**TASK DIRECTIONS:** Each line of data below must be printed exactly as written, with any pictures removed.

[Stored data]

*-*-*

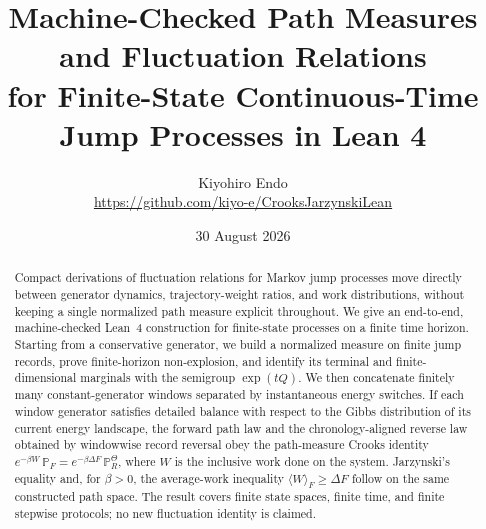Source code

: \documentclass[11pt]{article}
\title{Machine-Checked Path Measures and Fluctuation Relations\\
for Finite-State Continuous-Time Jump Processes in Lean 4}
\author{Kiyohiro Endo\\
\small \url{https://github.com/kiyo-e/CrooksJarzynskiLean}}
\date{30 August 2026}
\newcommand{\Pp}{\mathbb{P}}
\begin{document}
\maketitle

\begin{abstract}
Compact derivations of fluctuation relations for Markov jump processes move directly between generator dynamics, trajectory-weight ratios, and work distributions, without keeping a single normalized path measure explicit throughout. We give an end-to-end, machine-checked Lean~4 construction for finite-state processes on a finite time horizon. Starting from a conservative generator, we build a normalized measure on finite jump records, prove finite-horizon non-explosion, and identify its terminal and finite-dimensional marginals with the semigroup $\exp(tQ)$. We then concatenate finitely many constant-generator windows separated by instantaneous energy switches. If each window generator satisfies detailed balance with respect to the Gibbs distribution of its current energy landscape, the forward path law and the chronology-aligned reverse law obtained by windowwise record reversal obey the path-measure Crooks identity $e^{-\beta W}\,\Pp_F = e^{-\beta\Delta F}\,\Pp_R^{\Theta}$, where $W$ is the inclusive work done on the system. Jarzynski's equality and, for $\beta>0$, the average-work inequality $\langle W\rangle_F \ge \Delta F$ follow on the same constructed path space. The result covers finite state spaces, finite time, and finite stepwise protocols; no new fluctuation identity is claimed.
\end{abstract}














\printbibliography
\end{document}
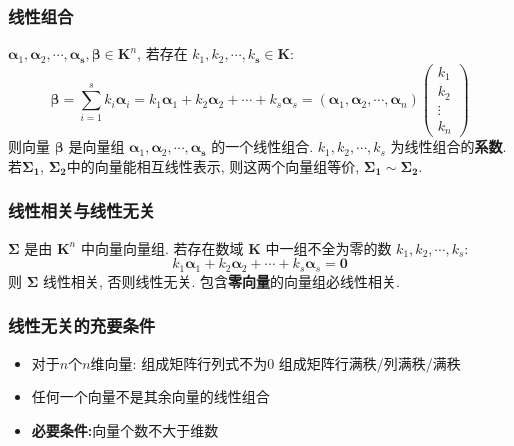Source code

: \documentclass{article}
\begin{document}
			\subsubsection{线性组合}
				$\boldsymbol{\alpha}_{1}, \boldsymbol{\alpha}_{2}, \cdots, \boldsymbol{\alpha}_{\boldsymbol{s}}, \boldsymbol{\beta} \in \mathbf{K}^{n}$, 若存在 $k_{1}, k_{2}, \cdots, k_{\boldsymbol{s}} \in \mathbf{K}$:
				$$
				\boldsymbol{\beta}=\sum_{i=1}^{s} k_{i} \boldsymbol{\alpha}_{i}=k_{1} \boldsymbol{\alpha}_{1}+k_{2} \boldsymbol{\alpha}_{2}+\cdots+k_{s} 	\boldsymbol{\alpha}_{s}=(\boldsymbol{\alpha}_1,\boldsymbol{\alpha}_2,\cdots,\boldsymbol{\alpha}_n)\left(\begin{array}{l}
					k_{1} \\
					k_{2} \\
					\vdots \\
					k_{n}
				\end{array}\right)
				$$
				则向量 $\boldsymbol{\beta}$ 是向量组 $\boldsymbol{\alpha}_{1}, \boldsymbol{\alpha}_{2}, \cdots, \boldsymbol{\alpha}_{\boldsymbol{s}}$ 的一个线性组合. $k_{1}, k_{2}, \cdots, k_{s}$ 为线性组合的\textbf{系数}.
				若$\boldsymbol{\Sigma_1}$, $\boldsymbol{\Sigma_2}$中的向量能相互线性表示, 则这两个向量组等价, $\boldsymbol{\Sigma_1}\sim\boldsymbol{\Sigma_2}$.
			\subsubsection{线性相关与线性无关}
				$\boldsymbol{\Sigma}$ 是由 $\mathbf{K}^{n}$ 中向量向量组. 若存在数域 $\mathbf{K}$ 中一组不全为零的数 $k_{1}, k_{2}, \cdots, k_{s}$:
				$$
				k_{1} \boldsymbol{\alpha}_{1}+k_{2} \boldsymbol{\alpha}_{2}+\cdots+k_{s} \boldsymbol{\alpha}_{s}=\mathbf{0}
				$$
				则 $\boldsymbol{\Sigma}$ 线性相关, 否则线性无关. 包含\textbf{零向量}的向量组必线性相关.
				\subsubsection*{线性无关的充要条件}
					\begin{itemize}
						\item 对于$n$个$n$维向量:
							\subitem 组成矩阵行列式不为0
							\subitem 组成矩阵行满秩/列满秩/满秩
						\item 任何一个向量不是其余向量的线性组合
						\item \textbf{必要条件:}向量个数不大于维数
					\end{itemize}
\end{document}
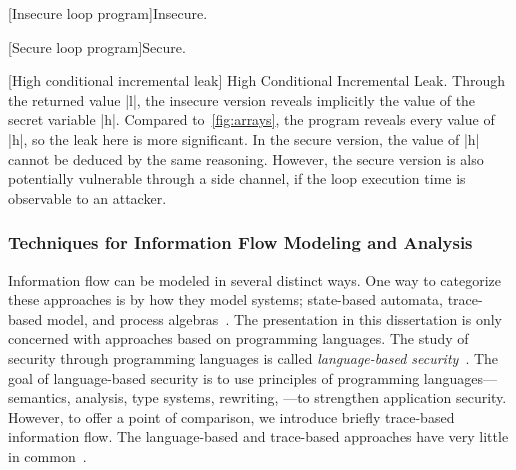 \begin{center}
\begin{minipage}{\textwidth}
\begin{minipage}{.45\textwidth}
[Insecure loop program]{Insecure.}
\label{ni-loop-insecure}
\end{minipage}\hfill
\begin{minipage}{.45\textwidth}
[Secure loop program]{Secure.}
\label{ni-loop-secure}
\end{minipage}
[High conditional incremental leak]{
{High Conditional Incremental Leak.}
Through the returned value \pr|l|, the insecure version reveals implicitly the value of the secret variable \pr|h|.
Compared to~\autoref{fig:arrays}, the program reveals every value of \pr|h|, so the leak here is more significant.
In the secure version, the value of \pr|h| cannot be deduced by the same reasoning.
However, the secure version is also potentially vulnerable through a side channel,
if the loop execution time is observable to an attacker.}
\label{fig:hi-cond}
\end{minipage}
\end{center}

\subsubsection{Techniques for Information Flow Modeling and Analysis}
\label{if-techniques}

Information flow can be modeled in several distinct ways.
One way to categorize these approaches is by how they model systems;
\eg state-based automata, trace-based model, and process algebras~\cite{vandermeyden2007}.
The presentation in this dissertation is only concerned with approaches based on programming languages.
The study of security through programming languages is called 
{\emph{language-based security}}~\cite{schneider2001,sabelfeld2003}.
The goal of {language-based security} is to use principles of programming languages---semantics, analysis, type systems, rewriting, \etc---to strengthen application security.
However, to offer a point of comparison, we introduce briefly trace-based information flow.
The language-based and trace-based approaches have very little in common~\cite[p. 235]{eggert2014}.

*-*-*

**WRITTEN REPLY:**
Source code

: \documentclass[11pt]{article}
\title{Machine-Checked Path Measures and Fluctuation Relations\\
for Finite-State Continuous-Time Jump Processes in Lean 4}
\author{Kiyohiro Endo\\
\small \url{https://github.com/kiyo-e/CrooksJarzynskiLean}}
\date{30 August 2026}
\newcommand{\Pp}{\mathbb{P}}
\begin{document}
\maketitle

\begin{abstract}
Compact derivations of fluctuation relations for Markov jump processes move directly between generator dynamics, trajectory-weight ratios, and work distributions, without keeping a single normalized path measure explicit throughout. We give an end-to-end, machine-checked Lean~4 construction for finite-state processes on a finite time horizon. Starting from a conservative generator, we build a normalized measure on finite jump records, prove finite-horizon non-explosion, and identify its terminal and finite-dimensional marginals with the semigroup $\exp(tQ)$. We then concatenate finitely many constant-generator windows separated by instantaneous energy switches. If each window generator satisfies detailed balance with respect to the Gibbs distribution of its current energy landscape, the forward path law and the chronology-aligned reverse law obtained by windowwise record reversal obey the path-measure Crooks identity $e^{-\beta W}\,\Pp_F = e^{-\beta\Delta F}\,\Pp_R^{\Theta}$, where $W$ is the inclusive work done on the system. Jarzynski's equality and, for $\beta>0$, the average-work inequality $\langle W\rangle_F \ge \Delta F$ follow on the same constructed path space. The result covers finite state spaces, finite time, and finite stepwise protocols; no new fluctuation identity is claimed.
\end{abstract}














\printbibliography
\end{document}
Source code

: \documentclass{article}
\begin{document}
			\subsubsection{线性组合}
				$\boldsymbol{\alpha}_{1}, \boldsymbol{\alpha}_{2}, \cdots, \boldsymbol{\alpha}_{\boldsymbol{s}}, \boldsymbol{\beta} \in \mathbf{K}^{n}$, 若存在 $k_{1}, k_{2}, \cdots, k_{\boldsymbol{s}} \in \mathbf{K}$:
				$$
				\boldsymbol{\beta}=\sum_{i=1}^{s} k_{i} \boldsymbol{\alpha}_{i}=k_{1} \boldsymbol{\alpha}_{1}+k_{2} \boldsymbol{\alpha}_{2}+\cdots+k_{s} 	\boldsymbol{\alpha}_{s}=(\boldsymbol{\alpha}_1,\boldsymbol{\alpha}_2,\cdots,\boldsymbol{\alpha}_n)\left(\begin{array}{l}
					k_{1} \\
					k_{2} \\
					\vdots \\
					k_{n}
				\end{array}\right)
				$$
				则向量 $\boldsymbol{\beta}$ 是向量组 $\boldsymbol{\alpha}_{1}, \boldsymbol{\alpha}_{2}, \cdots, \boldsymbol{\alpha}_{\boldsymbol{s}}$ 的一个线性组合. $k_{1}, k_{2}, \cdots, k_{s}$ 为线性组合的\textbf{系数}.
				若$\boldsymbol{\Sigma_1}$, $\boldsymbol{\Sigma_2}$中的向量能相互线性表示, 则这两个向量组等价, $\boldsymbol{\Sigma_1}\sim\boldsymbol{\Sigma_2}$.
			\subsubsection{线性相关与线性无关}
				$\boldsymbol{\Sigma}$ 是由 $\mathbf{K}^{n}$ 中向量向量组. 若存在数域 $\mathbf{K}$ 中一组不全为零的数 $k_{1}, k_{2}, \cdots, k_{s}$:
				$$
				k_{1} \boldsymbol{\alpha}_{1}+k_{2} \boldsymbol{\alpha}_{2}+\cdots+k_{s} \boldsymbol{\alpha}_{s}=\mathbf{0}
				$$
				则 $\boldsymbol{\Sigma}$ 线性相关, 否则线性无关. 包含\textbf{零向量}的向量组必线性相关.
				\subsubsection*{线性无关的充要条件}
					\begin{itemize}
						\item 对于$n$个$n$维向量:
							\subitem 组成矩阵行列式不为0
							\subitem 组成矩阵行满秩/列满秩/满秩
						\item 任何一个向量不是其余向量的线性组合
						\item \textbf{必要条件:}向量个数不大于维数
					\end{itemize}
\end{document}
 \begin{center}
\begin{minipage}{\textwidth}
\begin{minipage}{.45\textwidth}
[Insecure loop program]{Insecure.}
\label{ni-loop-insecure}
\end{minipage}\hfill
\begin{minipage}{.45\textwidth}
[Secure loop program]{Secure.}
\label{ni-loop-secure}
\end{minipage}
[High conditional incremental leak]{
{High Conditional Incremental Leak.}
Through the returned value \pr|l|, the insecure version reveals implicitly the value of the secret variable \pr|h|.
Compared to~\autoref{fig:arrays}, the program reveals every value of \pr|h|, so the leak here is more significant.
In the secure version, the value of \pr|h| cannot be deduced by the same reasoning.
However, the secure version is also potentially vulnerable through a side channel,
if the loop execution time is observable to an attacker.}
\label{fig:hi-cond}
\end{minipage}
\end{center}

\subsubsection{Techniques for Information Flow Modeling and Analysis}
\label{if-techniques}

Information flow can be modeled in several distinct ways.
One way to categorize these approaches is by how they model systems;
\eg state-based automata, trace-based model, and process algebras~\cite{vandermeyden2007}.
The presentation in this dissertation is only concerned with approaches based on programming languages.
The study of security through programming languages is called 
{\emph{language-based security}}~\cite{schneider2001,sabelfeld2003}.
The goal of {language-based security} is to use principles of programming languages---semantics, analysis, type systems, rewriting, \etc---to strengthen application security.
However, to offer a point of comparison, we introduce briefly trace-based information flow.
The language-based and trace-based approaches have very little in common~\cite[p. 235]{eggert2014}.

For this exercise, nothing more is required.